• _ACTIVITY_
Set down every record below exactly as written, but leave out the pictures.
(GIVEN DATA Opens)
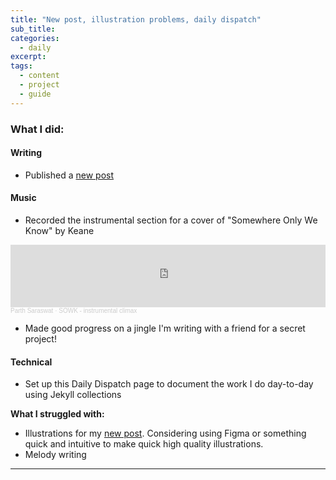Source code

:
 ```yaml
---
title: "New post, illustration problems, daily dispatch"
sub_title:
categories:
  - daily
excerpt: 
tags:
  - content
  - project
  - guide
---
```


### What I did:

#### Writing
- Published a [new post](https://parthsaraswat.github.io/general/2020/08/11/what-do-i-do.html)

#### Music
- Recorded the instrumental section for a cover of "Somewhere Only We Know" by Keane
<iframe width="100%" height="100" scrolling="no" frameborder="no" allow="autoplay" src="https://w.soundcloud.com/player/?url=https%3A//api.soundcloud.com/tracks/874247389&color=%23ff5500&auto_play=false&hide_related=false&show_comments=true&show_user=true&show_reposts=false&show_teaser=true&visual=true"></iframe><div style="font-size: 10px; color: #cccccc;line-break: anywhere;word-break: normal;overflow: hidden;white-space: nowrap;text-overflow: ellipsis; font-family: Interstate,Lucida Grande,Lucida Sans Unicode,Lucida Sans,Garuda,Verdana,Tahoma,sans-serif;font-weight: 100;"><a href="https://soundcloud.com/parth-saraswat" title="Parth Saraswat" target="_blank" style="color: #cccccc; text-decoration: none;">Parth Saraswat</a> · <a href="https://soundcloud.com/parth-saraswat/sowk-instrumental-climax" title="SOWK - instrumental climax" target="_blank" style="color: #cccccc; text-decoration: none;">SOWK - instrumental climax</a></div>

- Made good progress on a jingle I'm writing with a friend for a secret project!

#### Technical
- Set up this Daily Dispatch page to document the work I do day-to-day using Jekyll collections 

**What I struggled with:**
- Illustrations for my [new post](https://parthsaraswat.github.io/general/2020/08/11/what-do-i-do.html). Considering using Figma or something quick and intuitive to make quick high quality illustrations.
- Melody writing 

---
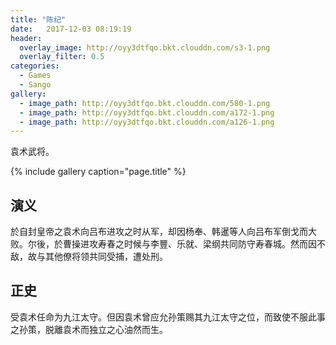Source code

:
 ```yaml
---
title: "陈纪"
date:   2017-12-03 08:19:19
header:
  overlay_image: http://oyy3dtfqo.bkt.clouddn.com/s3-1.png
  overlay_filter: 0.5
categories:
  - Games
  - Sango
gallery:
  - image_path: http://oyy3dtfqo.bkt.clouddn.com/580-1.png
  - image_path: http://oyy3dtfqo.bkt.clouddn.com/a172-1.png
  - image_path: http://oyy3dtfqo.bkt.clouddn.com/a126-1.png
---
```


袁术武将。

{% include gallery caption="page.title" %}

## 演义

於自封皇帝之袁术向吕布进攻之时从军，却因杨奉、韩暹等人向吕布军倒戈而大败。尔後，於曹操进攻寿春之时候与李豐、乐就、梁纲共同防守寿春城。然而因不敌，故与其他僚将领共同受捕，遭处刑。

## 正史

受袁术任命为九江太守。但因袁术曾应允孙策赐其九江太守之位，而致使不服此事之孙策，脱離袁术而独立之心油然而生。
(GIVEN DATA Closes)
• _ANSWER_
Source code

:
 ```yaml
---
title: "New post, illustration problems, daily dispatch"
sub_title:
categories:
  - daily
excerpt: 
tags:
  - content
  - project
  - guide
---
```


### What I did:

#### Writing
- Published a [new post](https://parthsaraswat.github.io/general/2020/08/11/what-do-i-do.html)

#### Music
- Recorded the instrumental section for a cover of "Somewhere Only We Know" by Keane
<iframe width="100%" height="100" scrolling="no" frameborder="no" allow="autoplay" src="https://w.soundcloud.com/player/?url=https%3A//api.soundcloud.com/tracks/874247389&color=%23ff5500&auto_play=false&hide_related=false&show_comments=true&show_user=true&show_reposts=false&show_teaser=true&visual=true"></iframe><div style="font-size: 10px; color: #cccccc;line-break: anywhere;word-break: normal;overflow: hidden;white-space: nowrap;text-overflow: ellipsis; font-family: Interstate,Lucida Grande,Lucida Sans Unicode,Lucida Sans,Garuda,Verdana,Tahoma,sans-serif;font-weight: 100;"><a href="https://soundcloud.com/parth-saraswat" title="Parth Saraswat" target="_blank" style="color: #cccccc; text-decoration: none;">Parth Saraswat</a> · <a href="https://soundcloud.com/parth-saraswat/sowk-instrumental-climax" title="SOWK - instrumental climax" target="_blank" style="color: #cccccc; text-decoration: none;">SOWK - instrumental climax</a></div>

- Made good progress on a jingle I'm writing with a friend for a secret project!

#### Technical
- Set up this Daily Dispatch page to document the work I do day-to-day using Jekyll collections 

**What I struggled with:**
- Illustrations for my [new post](https://parthsaraswat.github.io/general/2020/08/11/what-do-i-do.html). Considering using Figma or something quick and intuitive to make quick high quality illustrations.
- Melody writing 

---
Source code

:
 ```yaml
---
title: "陈纪"
date:   2017-12-03 08:19:19
header:
  overlay_image: http://oyy3dtfqo.bkt.clouddn.com/s3-1.png
  overlay_filter: 0.5
categories:
  - Games
  - Sango
gallery:
  - image_path: http://oyy3dtfqo.bkt.clouddn.com/580-1.png
  - image_path: http://oyy3dtfqo.bkt.clouddn.com/a172-1.png
  - image_path: http://oyy3dtfqo.bkt.clouddn.com/a126-1.png
---
```


袁术武将。

{% include gallery caption="page.title" %}

## 演义

於自封皇帝之袁术向吕布进攻之时从军，却因杨奉、韩暹等人向吕布军倒戈而大败。尔後，於曹操进攻寿春之时候与李豐、乐就、梁纲共同防守寿春城。然而因不敌，故与其他僚将领共同受捕，遭处刑。

## 正史

受袁术任命为九江太守。但因袁术曾应允孙策赐其九江太守之位，而致使不服此事之孙策，脱離袁术而独立之心油然而生。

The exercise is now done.